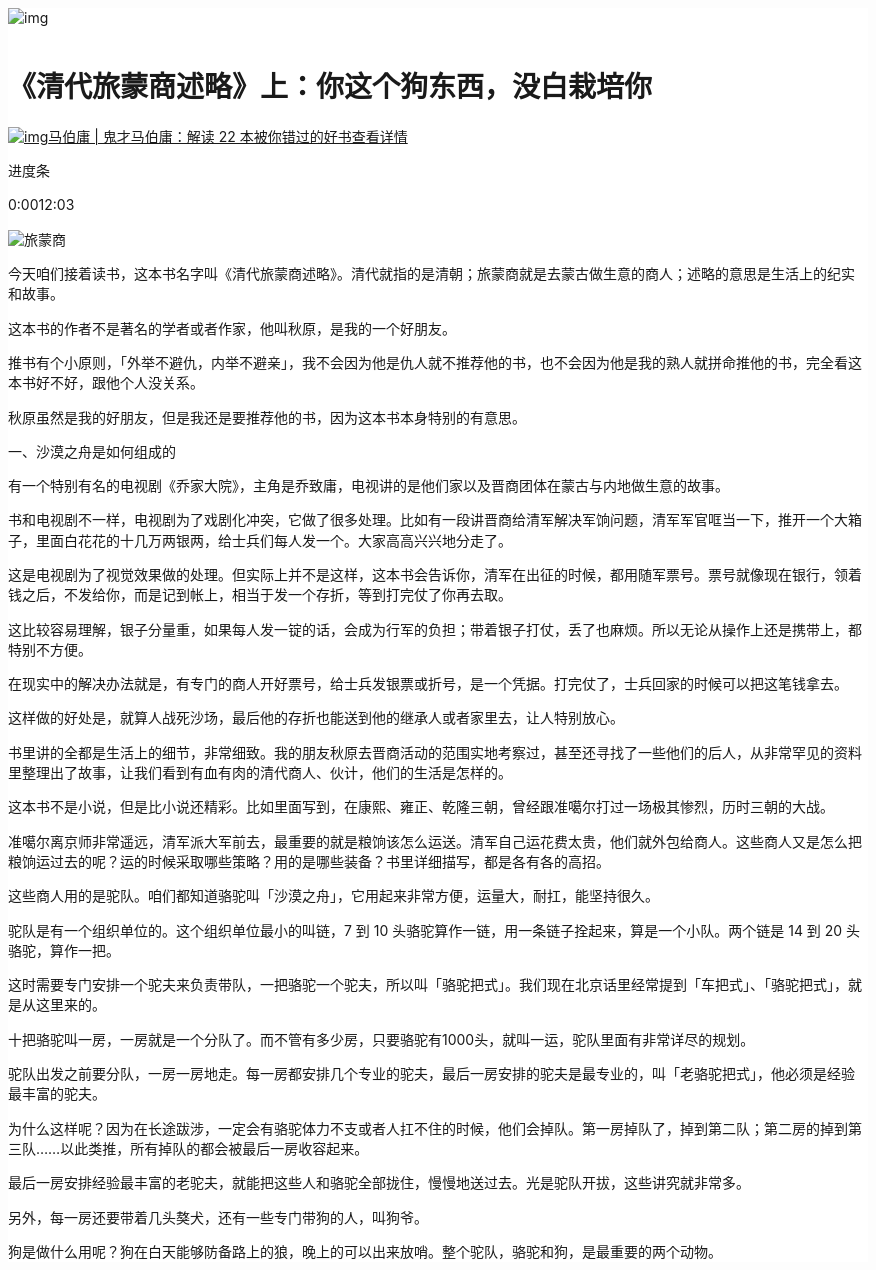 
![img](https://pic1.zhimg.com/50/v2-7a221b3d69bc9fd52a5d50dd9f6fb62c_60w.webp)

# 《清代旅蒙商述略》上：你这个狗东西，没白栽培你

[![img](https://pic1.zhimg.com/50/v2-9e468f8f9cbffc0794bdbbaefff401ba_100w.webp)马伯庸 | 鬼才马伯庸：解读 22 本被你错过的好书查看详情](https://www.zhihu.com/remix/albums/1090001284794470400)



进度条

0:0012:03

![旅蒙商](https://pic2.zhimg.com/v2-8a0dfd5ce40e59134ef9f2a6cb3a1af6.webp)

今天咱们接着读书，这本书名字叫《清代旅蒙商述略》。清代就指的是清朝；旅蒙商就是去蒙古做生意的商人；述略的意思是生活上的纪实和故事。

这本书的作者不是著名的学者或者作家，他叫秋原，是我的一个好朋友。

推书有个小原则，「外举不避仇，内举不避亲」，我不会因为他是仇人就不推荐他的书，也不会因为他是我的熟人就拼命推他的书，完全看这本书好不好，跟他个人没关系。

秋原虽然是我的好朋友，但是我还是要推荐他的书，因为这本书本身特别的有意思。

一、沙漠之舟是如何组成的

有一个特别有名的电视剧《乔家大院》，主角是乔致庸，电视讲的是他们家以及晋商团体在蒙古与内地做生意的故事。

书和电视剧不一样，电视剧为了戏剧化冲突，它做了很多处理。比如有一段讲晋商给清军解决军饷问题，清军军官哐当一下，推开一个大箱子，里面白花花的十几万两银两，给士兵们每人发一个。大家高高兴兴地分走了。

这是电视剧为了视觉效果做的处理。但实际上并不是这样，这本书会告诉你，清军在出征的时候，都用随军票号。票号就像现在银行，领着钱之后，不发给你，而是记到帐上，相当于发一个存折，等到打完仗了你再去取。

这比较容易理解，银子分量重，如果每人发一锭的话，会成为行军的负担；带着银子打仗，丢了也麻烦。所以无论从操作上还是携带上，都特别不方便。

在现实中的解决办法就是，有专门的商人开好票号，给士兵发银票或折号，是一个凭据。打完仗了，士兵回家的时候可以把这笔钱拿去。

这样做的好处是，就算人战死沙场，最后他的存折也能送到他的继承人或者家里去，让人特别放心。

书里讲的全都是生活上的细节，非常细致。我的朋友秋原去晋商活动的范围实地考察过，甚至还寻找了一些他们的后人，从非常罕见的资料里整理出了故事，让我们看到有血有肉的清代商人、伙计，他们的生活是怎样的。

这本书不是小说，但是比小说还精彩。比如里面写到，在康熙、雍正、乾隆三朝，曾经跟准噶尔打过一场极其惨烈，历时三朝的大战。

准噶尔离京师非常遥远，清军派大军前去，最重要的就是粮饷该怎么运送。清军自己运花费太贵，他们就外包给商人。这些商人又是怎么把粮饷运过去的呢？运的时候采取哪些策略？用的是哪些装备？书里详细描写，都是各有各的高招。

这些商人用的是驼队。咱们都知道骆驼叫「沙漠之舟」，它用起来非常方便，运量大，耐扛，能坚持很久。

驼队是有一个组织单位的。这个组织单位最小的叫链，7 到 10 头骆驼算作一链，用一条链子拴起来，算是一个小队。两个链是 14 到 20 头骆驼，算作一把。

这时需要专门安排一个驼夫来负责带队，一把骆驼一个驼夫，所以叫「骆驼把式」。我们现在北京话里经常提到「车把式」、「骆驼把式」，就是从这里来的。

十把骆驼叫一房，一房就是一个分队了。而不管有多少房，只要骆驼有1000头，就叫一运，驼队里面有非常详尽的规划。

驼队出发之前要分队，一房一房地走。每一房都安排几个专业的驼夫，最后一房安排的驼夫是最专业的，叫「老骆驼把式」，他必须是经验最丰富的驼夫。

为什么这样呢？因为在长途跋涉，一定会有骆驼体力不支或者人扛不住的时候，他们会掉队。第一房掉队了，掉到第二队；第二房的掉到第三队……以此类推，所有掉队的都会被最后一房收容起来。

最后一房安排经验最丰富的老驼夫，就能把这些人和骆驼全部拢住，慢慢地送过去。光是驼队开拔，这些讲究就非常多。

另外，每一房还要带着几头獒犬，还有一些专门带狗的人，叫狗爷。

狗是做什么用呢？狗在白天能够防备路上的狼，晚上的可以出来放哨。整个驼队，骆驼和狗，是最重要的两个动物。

=-=-=-=-=

* PROBLEM STATEMENT *
Above are the entries. Copy exactly the part that opens with the line containing "准噶尔离京师非常遥远，清军派" and closes with the line containing "十把骆驼叫一房，一房就是一个", and no more.

* FINISHED TASK *
准噶尔离京师非常遥远，清军派大军前去，最重要的就是粮饷该怎么运送。清军自己运花费太贵，他们就外包给商人。这些商人又是怎么把粮饷运过去的呢？运的时候采取哪些策略？用的是哪些装备？书里详细描写，都是各有各的高招。

这些商人用的是驼队。咱们都知道骆驼叫「沙漠之舟」，它用起来非常方便，运量大，耐扛，能坚持很久。

驼队是有一个组织单位的。这个组织单位最小的叫链，7 到 10 头骆驼算作一链，用一条链子拴起来，算是一个小队。两个链是 14 到 20 头骆驼，算作一把。

这时需要专门安排一个驼夫来负责带队，一把骆驼一个驼夫，所以叫「骆驼把式」。我们现在北京话里经常提到「车把式」、「骆驼把式」，就是从这里来的。

十把骆驼叫一房，一房就是一个分队了。而不管有多少房，只要骆驼有1000头，就叫一运，驼队里面有非常详尽的规划。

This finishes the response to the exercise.